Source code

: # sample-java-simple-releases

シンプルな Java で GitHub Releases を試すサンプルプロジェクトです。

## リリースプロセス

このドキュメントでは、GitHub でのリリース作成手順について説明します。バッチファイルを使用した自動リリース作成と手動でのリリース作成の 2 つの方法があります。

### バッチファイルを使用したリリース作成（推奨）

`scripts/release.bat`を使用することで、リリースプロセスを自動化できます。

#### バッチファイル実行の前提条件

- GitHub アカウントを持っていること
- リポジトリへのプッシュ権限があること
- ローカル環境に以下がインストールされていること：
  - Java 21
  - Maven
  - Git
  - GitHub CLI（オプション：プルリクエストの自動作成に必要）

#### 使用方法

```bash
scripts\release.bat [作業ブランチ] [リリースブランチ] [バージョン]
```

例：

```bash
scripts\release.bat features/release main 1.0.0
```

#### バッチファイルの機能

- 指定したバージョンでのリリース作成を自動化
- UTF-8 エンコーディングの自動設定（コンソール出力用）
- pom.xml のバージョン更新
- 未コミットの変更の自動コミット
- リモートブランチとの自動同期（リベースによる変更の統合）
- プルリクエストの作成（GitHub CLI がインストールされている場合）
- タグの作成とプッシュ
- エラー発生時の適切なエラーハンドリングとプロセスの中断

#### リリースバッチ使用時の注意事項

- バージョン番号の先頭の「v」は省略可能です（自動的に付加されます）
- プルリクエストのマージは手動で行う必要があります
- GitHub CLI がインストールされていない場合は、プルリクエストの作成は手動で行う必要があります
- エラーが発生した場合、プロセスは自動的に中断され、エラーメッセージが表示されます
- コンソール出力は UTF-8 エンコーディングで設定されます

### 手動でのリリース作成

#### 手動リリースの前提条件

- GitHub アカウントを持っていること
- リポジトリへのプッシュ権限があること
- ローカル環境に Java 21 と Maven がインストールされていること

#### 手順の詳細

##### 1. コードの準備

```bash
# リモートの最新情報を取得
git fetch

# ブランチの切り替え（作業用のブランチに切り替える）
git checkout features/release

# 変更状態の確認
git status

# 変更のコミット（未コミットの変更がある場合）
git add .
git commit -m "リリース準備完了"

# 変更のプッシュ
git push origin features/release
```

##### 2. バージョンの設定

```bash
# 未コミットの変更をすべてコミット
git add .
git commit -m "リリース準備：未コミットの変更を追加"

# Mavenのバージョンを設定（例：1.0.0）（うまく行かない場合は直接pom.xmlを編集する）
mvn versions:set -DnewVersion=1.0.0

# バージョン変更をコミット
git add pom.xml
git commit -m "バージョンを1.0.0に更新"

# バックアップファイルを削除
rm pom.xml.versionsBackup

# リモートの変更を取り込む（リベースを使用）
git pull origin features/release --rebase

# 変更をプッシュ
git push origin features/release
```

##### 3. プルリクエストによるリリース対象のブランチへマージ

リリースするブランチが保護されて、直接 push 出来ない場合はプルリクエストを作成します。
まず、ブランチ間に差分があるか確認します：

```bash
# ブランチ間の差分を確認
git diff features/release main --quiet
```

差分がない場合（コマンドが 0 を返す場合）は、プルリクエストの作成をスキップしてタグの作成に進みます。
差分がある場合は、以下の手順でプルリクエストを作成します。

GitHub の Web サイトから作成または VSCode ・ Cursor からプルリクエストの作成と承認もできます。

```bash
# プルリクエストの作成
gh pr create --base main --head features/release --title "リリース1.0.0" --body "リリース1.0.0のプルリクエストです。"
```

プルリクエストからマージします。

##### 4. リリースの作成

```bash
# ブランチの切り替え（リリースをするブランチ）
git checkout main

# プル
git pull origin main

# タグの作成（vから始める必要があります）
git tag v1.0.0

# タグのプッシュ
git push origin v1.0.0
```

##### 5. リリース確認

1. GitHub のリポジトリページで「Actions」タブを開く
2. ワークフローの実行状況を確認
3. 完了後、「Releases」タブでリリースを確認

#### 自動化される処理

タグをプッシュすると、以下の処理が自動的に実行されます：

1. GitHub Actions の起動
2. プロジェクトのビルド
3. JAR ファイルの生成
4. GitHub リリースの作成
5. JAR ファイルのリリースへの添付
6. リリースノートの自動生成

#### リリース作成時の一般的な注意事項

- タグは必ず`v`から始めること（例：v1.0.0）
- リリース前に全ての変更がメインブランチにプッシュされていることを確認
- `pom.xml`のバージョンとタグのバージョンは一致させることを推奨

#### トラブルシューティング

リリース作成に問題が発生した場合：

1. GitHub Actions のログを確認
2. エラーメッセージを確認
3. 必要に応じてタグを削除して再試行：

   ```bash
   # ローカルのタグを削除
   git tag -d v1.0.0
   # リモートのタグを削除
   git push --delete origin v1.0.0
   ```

============================================================

(How to complete this task):
Read the data above and pull out each line that holds the string "scripts".

(Exercise result):
`scripts/release.bat`を使用することで、リリースプロセスを自動化できます。
scripts\release.bat [作業ブランチ] [リリースブランチ] [バージョン]
scripts\release.bat features/release main 1.0.0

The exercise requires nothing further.